Sea to Sky – Cypress Mountain

Cypress Mountain is another Mountain in Vancouver. It was highly recommended to me by a family member so it was a must-stop. We got there early as we planned to hike to the top. Yes, I hiked in flip-flops and this time they didn’t break. My favourite flip-flops are

Effie's Lookout over Horseshoe Bay from the peak of Cypress Mountain
Effie’s Lookout. A Nice Lunch Spot in the Sun

We weren’t tired or experiencing achy legs at the top so decided to hike on to Effie’s Lookout. What a good decision that was. The views over the whole of the bay were incredible. To top it off the sun was shining and not many clouds in the sky. Another winning view for lunch. Lastly, we stopped by Cabin Lake for a quick dip, very cold. Jumping straight in was definitely a shock to the system!!

The Stawamus Provincial Park – Shannon Falls

Shannon Falls falling over rocks on the Sea to Sky Highway
Shannon Falls at Squamish

As you continue up the beautiful Sea to Sky corridor you reach Shannon Falls. This can be a quick stop if you don’t do any of the hikes on offer. Shannon Falls is the third highest waterfall standing at 335 metres. The waterfall wasn’t full yet but it was still impressive.

The Stawamus Chief, Squamish

Squamish Chief hike is very well-known with locals and tourists alike. So being a resident in Whistler it was only fitting to attempt to get to the top. I was scared to complete this hike. Rumour has it, that you have to climb a ladder for a bit of it. This is a very tough hike; luckily we weren’t in a rush so that we could take our time. Time was definitely needed to complete this.

The viewpoint from the chief hike over a forest and the Howe Sound
The View From Stawamus Chief

Stawamus Chief is 700m tall and divided into Frist Peak, Second Peak, and Third Peak. The trail starts at Shannon Falls.

The stairs at the start of the trial were the hardest part as well as coming back down. On the way back down I was trying not to slip and fall. We found ourselves scramming back down. As tough as this hike was, I am glad I conquered it. The views over the Howe Sound were amazing, it was a clear day so we could see well into the distance. If you are up for a challenge then this hike is for you!

Sea to Sky Gondola, Squamish

The view of a cove from the Sea to Sky Gondola
The View Coming Down the Sea to Sky Gondola

If you don’t fancy the hike up The Chief, you can always ride up in the Sea to Sky Gondola. You do need a ticket, unlike the hike. A quick ride up which takes you to a different viewpoint from the hike. There are many different trails to stroll along and the views of the snow-capped mountains made this perfect. 

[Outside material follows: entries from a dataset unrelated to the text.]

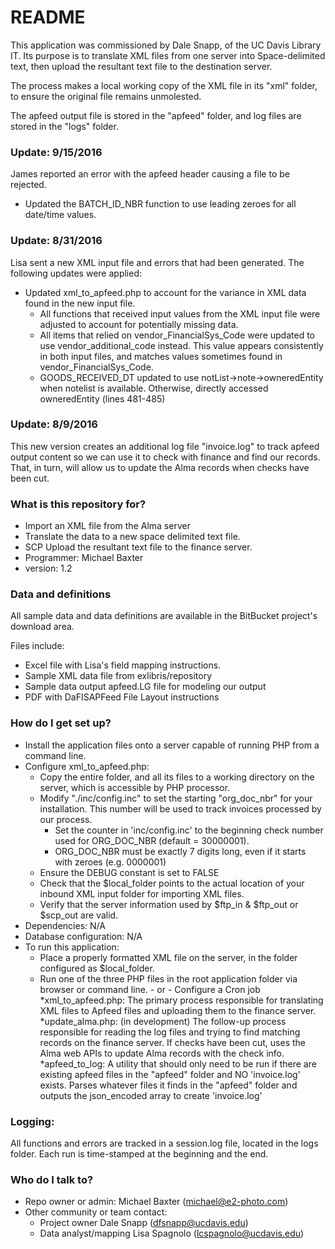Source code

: # README #

This application was commissioned by Dale Snapp, of the UC Davis Library IT.  Its purpose is to translate XML files from one server into Space-delimited text, then upload the resultant text file to the destination server.

The process makes a local working copy of the XML file in its "xml" folder, to ensure the original file remains unmolested.

The apfeed output file is stored in the "apfeed" folder, and log files are stored in the "logs" folder.

### Update: 9/15/2016 ###

James reported an error with the apfeed header causing a file to be rejected.

* Updated the BATCH_ID_NBR function to use leading zeroes for all date/time values.

### Update: 8/31/2016 ###

Lisa sent a new XML input file and errors that had been generated.  The following updates were applied:

* Updated xml_to_apfeed.php to account for the variance in XML data found in the new input file.
	* All functions that received input values from the XML input file were adjusted to account for potentially missing data.
	* All items that relied on vendor_FinancialSys_Code were updated to use vendor_additional_code instead. This value appears consistently in both input files, and matches values sometimes found in vendor_FinancialSys_Code.
	* GOODS_RECEIVED_DT updated to use notList->note->owneredEntity when notelist is available. Otherwise, directly accessed owneredEntity (lines 481-485)

### Update: 8/9/2016 ###

This new version creates an additional log file "invoice.log" to track apfeed output content so we can use it to check with finance and find our records.  That, in turn, will allow us to update the Alma records when checks have been cut. 

### What is this repository for? ###

* Import an XML file from the Alma server
* Translate the data to a new space delimited text file.
* SCP Upload the resultant text file to the finance server.
* Programmer: Michael Baxter
* version: 1.2

### Data and definitions ###

All sample data and data definitions are available in the BitBucket project's download area.

Files include:
* Excel file with Lisa's field mapping instructions.
* Sample XML data file from exlibris/repository
* Sample data output apfeed.LG file for modeling our output
* PDF with DaFISAPFeed File Layout instructions

### How do I get set up? ###

* Install the application files onto a server capable of running PHP from a command line.
* Configure xml_to_apfeed.php:
    * Copy the entire folder, and all its files to a working directory on the server, which is accessible by PHP processor.
    * Modify "./inc/config.inc" to set the starting "org_doc_nbr" for your installation. This number will be used to track invoices processed by our process.
    	* Set the counter in 'inc/config.inc' to the beginning check number used for ORG_DOC_NBR (default = 30000001). 
    	* ORG_DOC_NBR must be exactly 7 digits long, even if it starts with zeroes (e.g. 0000001)
    * Ensure the DEBUG constant is set to FALSE
    * Check that the $local_folder points to the actual location of your inbound XML input folder for importing XML files.
    * Verify that the server information used by $ftp_in & $ftp_out or $scp_out are valid.
* Dependencies:  N/A
* Database configuration:  N/A
* To run this application: 
    * Place a properly formatted XML file on the server, in the folder configured as $local_folder.
    * Run one of the three PHP files in the root application folder via browser or command line. - or - Configure a Cron job
    	*xml_to_apfeed.php:  The primary process responsible for translating XML files to Apfeed files and uploading them to the finance server.
    	*update_alma.php: (in development) The follow-up process responsible for reading the log files and trying to find matching records on the finance server. If checks have been cut, uses the Alma web APIs to update Alma records with the check info.
    	*apfeed_to_log:  A utility that should only need to be run if there are existing apfeed files in the "apfeed" folder and NO 'invoice.log' exists. Parses whatever files it finds in the "apfeed" folder and outputs the json_encoded array to create 'invoice.log'
    

### Logging: ###

All functions and errors are tracked in a session.log file, located in the logs folder.  Each run is time-stamped at the beginning and the end.

### Who do I talk to? ###

* Repo owner or admin:  Michael Baxter (michael@e2-photo.com)
* Other community or team contact: 
    * Project owner Dale Snapp (dfsnapp@ucdavis.edu)
    * Data analyst/mapping Lisa Spagnolo (lcspagnolo@ucdavis.edu)
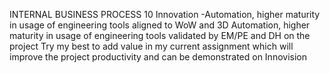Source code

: INTERNAL BUSINESS PROCESS	10	Innovation -Automation, higher maturity in usage of engineering tools aligned to WoW and 3D	Automation, higher maturity in usage of engineering tools validated by EM/PE and DH on the project	Try my best to add value in my current assignment which will improve the project productivity and can be demonstrated on Innovision
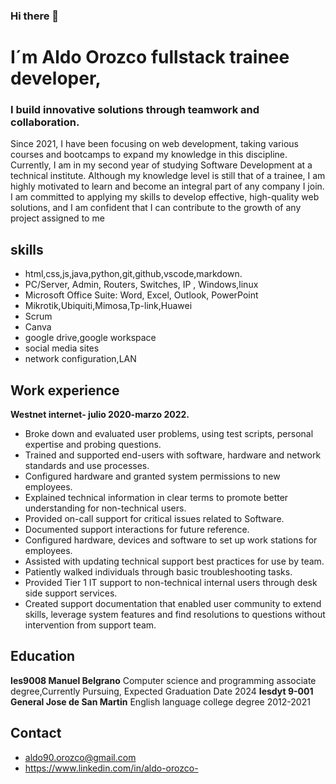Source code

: ### Hi there 👋

<!--
**aldo90orozco/aldo90orozco** is a ✨ _special_ ✨ repository because its `README.md` (this file) appears on your GitHub profile.

Here are some ideas to get you started:

- 🔭 I’m currently working on ...
- 🌱 I’m currently learning ...
- 👯 I’m looking to collaborate on ...
- 🤔 I’m looking for help with ...
- 💬 Ask me about ...
- 📫 How to reach me: ...
- 😄 Pronouns: ...
- ⚡ Fun fact: ...
-->
# I´m Aldo Orozco fullstack trainee developer,
### I build innovative solutions through teamwork and collaboration.

Since 2021, I have been focusing on web development, taking various courses and bootcamps to expand my knowledge in this discipline. Currently, I am in my second year of studying Software Development at a technical institute. Although my knowledge level is still that of a trainee, I am highly motivated to learn and become an integral part of any company I join. I am committed to applying my skills to develop effective, high-quality web solutions, and I am confident that I can contribute to the growth of any project assigned to me

## skills
* html,css,js,java,python,git,github,vscode,markdown.
* PC/Server, Admin, Routers, Switches, IP , Windows,linux
* Microsoft Office Suite: Word, Excel, Outlook, PowerPoint
* Mikrotik,Ubiquiti,Mimosa,Tp-link,Huawei
* Scrum
* Canva
* google drive,google workspace
* social media sites
* network configuration,LAN

## Work experience

 **Westnet internet- julio 2020-marzo 2022.**
* Broke down and evaluated user problems, using test scripts, personal expertise and probing questions. 
* Trained and supported end-users with software, hardware and network standards and use processes. 
* Configured hardware and granted system permissions to new employees. 
* Explained technical information in clear terms to promote better understanding for non-technical users.
* Provided on-call support for critical issues related to Software. 
* Documented support interactions for future reference.
* Configured hardware, devices and software to set up work stations for employees. 
* Assisted with updating technical support best practices for use by team.
* Patiently walked individuals through basic troubleshooting tasks.
* Provided Tier 1 IT support to non-technical internal users through desk side support services.
* Created support documentation that enabled user community to extend skills, leverage system features and find resolutions to questions without intervention from support team. 

## Education
**Ies9008 Manuel Belgrano**
Computer science and programming associate degree,Currently Pursuing, Expected Graduation Date 2024
**Iesdyt 9-001 General Jose de San Martin**
English language college degree 2012-2021

## Contact
* aldo90.orozco@gmail.com
* https://www.linkedin.com/in/aldo-orozco-
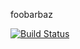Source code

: foobarbaz

[![Build Status](https://travis-ci.org/dirkluijk/calculator.svg)](https://travis-ci.org/dirkluijk/calculator)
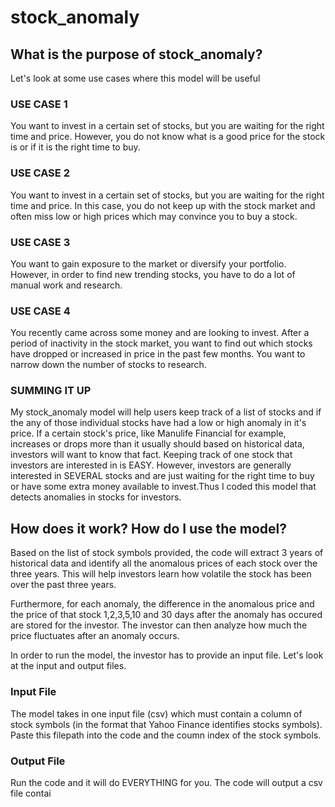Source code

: # stock_anomaly

## What is the purpose of stock_anomaly?

Let's look at some use cases where this model will be useful
  
### USE CASE 1
You want to invest in a certain set of stocks, but you are waiting for the right time and price. However, you do not know what is a good price for the stock is or if it is the right time to buy.
 
### USE CASE 2
You want to invest in a certain set of stocks, but you are waiting for the right time and price. In this case, you do not keep up with the stock market and often miss low or high prices which may convince you to buy a stock.
    
### USE CASE 3
You want to gain exposure to the market or diversify your portfolio. However, in order to find new trending stocks, you have to do a lot of manual work and research.
    
### USE CASE 4
You recently came across some money and are looking to invest. After a period of inactivity in the stock market, you want to find out which stocks have dropped or increased in price in the past few months. You want to narrow down the number of stocks to research.
    
### SUMMING IT UP
  
My stock_anomaly model will help users keep track of a list of stocks and if the any of those individual stocks have had a low or high anomaly in it's price. If a certain stock's price, like Manulife Financial for example, increases or drops more than it usually should based on historical data, investors will want to know that fact. Keeping track of one stock that investors are interested in is EASY. However, investors are generally interested in SEVERAL stocks and are just waiting for the right time to buy or have some extra money available to invest.Thus I coded this model that detects anomalies in stocks for investors.
    
## How does it work? How do I use the model?

Based on the list of stock symbols provided, the code will extract 3 years of historical data and identify all the anomalous prices of each stock over the three years. This will help investors learn how volatile the stock has been over the past three years. 

Furthermore, for each anomaly, the difference in the anomalous price and the price of that stock 1,2,3,5,10 and 30 days after the anomaly has occured are stored for the investor. The investor can then analyze how much the price fluctuates after an anomaly occurs. 

In order to run the model, the investor has to provide an input file. Let's look at the input and output files.

### Input File

The model takes in one input file (csv) which must contain a column of stock symbols (in the format that Yahoo Finance identifies stocks symbols). Paste this filepath into the code and the coumn index of the stock symbols. 

### Output File
Run the code and it will do EVERYTHING for you. The code will output a csv file contai
 
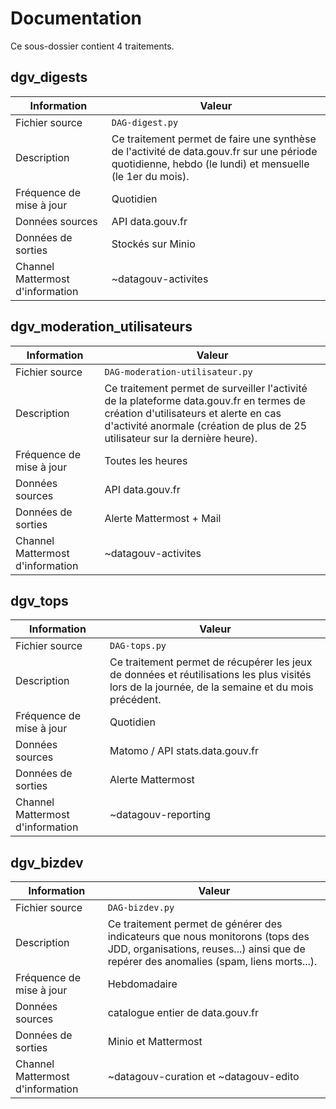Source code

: # Documentation

Ce sous-dossier contient 4 traitements.

## dgv_digests

| Information | Valeur |
| -------- | -------- |
| Fichier source     | `DAG-digest.py`     |
| Description | Ce traitement permet de faire une synthèse de l'activité de data.gouv.fr sur une période quotidienne, hebdo (le lundi) et mensuelle (le 1er du mois).  |
| Fréquence de mise à jour | Quotidien |
| Données sources | API data.gouv.fr |
| Données de sorties | Stockés sur Minio |
| Channel Mattermost d'information | ~datagouv-activites |


## dgv_moderation_utilisateurs

| Information | Valeur |
| -------- | -------- |
| Fichier source     | `DAG-moderation-utilisateur.py`     |
| Description | Ce traitement permet de surveiller l'activité de la plateforme data.gouv.fr en termes de création d'utilisateurs et alerte en cas d'activité anormale (création de plus de 25 utilisateur sur la dernière heure). |
| Fréquence de mise à jour | Toutes les heures |
| Données sources | API data.gouv.fr |
| Données de sorties | Alerte Mattermost + Mail |
| Channel Mattermost d'information | ~datagouv-activites |


## dgv_tops

| Information | Valeur |
| -------- | -------- |
| Fichier source     | `DAG-tops.py`     |
| Description | Ce traitement permet de récupérer les jeux de données et réutilisations les plus visités lors de la journée, de la semaine et du mois précédent. |
| Fréquence de mise à jour | Quotidien |
| Données sources | Matomo / API stats.data.gouv.fr |
| Données de sorties | Alerte Mattermost |
| Channel Mattermost d'information | ~datagouv-reporting |


## dgv_bizdev

| Information | Valeur |
| -------- | -------- |
| Fichier source     | `DAG-bizdev.py`     |
| Description | Ce traitement permet de générer des indicateurs que nous monitorons (tops des JDD, organisations, reuses...) ainsi que de repérer des anomalies (spam, liens morts...). |
| Fréquence de mise à jour | Hebdomadaire |
| Données sources | catalogue entier de data.gouv.fr |
| Données de sorties | Minio et Mattermost |
| Channel Mattermost d'information | ~datagouv-curation et ~datagouv-edito |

Brandywine Falls, Whistler

Rainbow over Brandywine Falls in Whistler
The Rainbow Over The Falls

Brandywine Falls is a clean 70m drop into Brandywine Creek. This stop is a short one as it’s about a 15-minute walk from the car park. People just stop at the Falls but if you walk about 200m more you reach another viewpoint. If it’s a clear day you get an amazing view down into the valley.

The Cheakamus Train Wreck, Whistler

Two boxcars covered in graffiti at the train wreck in Cheakamus
Some of the Many Boxcars Left Behind

The train wreck dates back to 1956 when a speeding train raced through the valley, attempting the bend too fast. This crash left 7 train carriages in the forest at Cheakamus. These boxcars are along the Cheakamus River. Again, the first 5 are easy to find but walking further into the forest you will find the other two. It is well worth a stop.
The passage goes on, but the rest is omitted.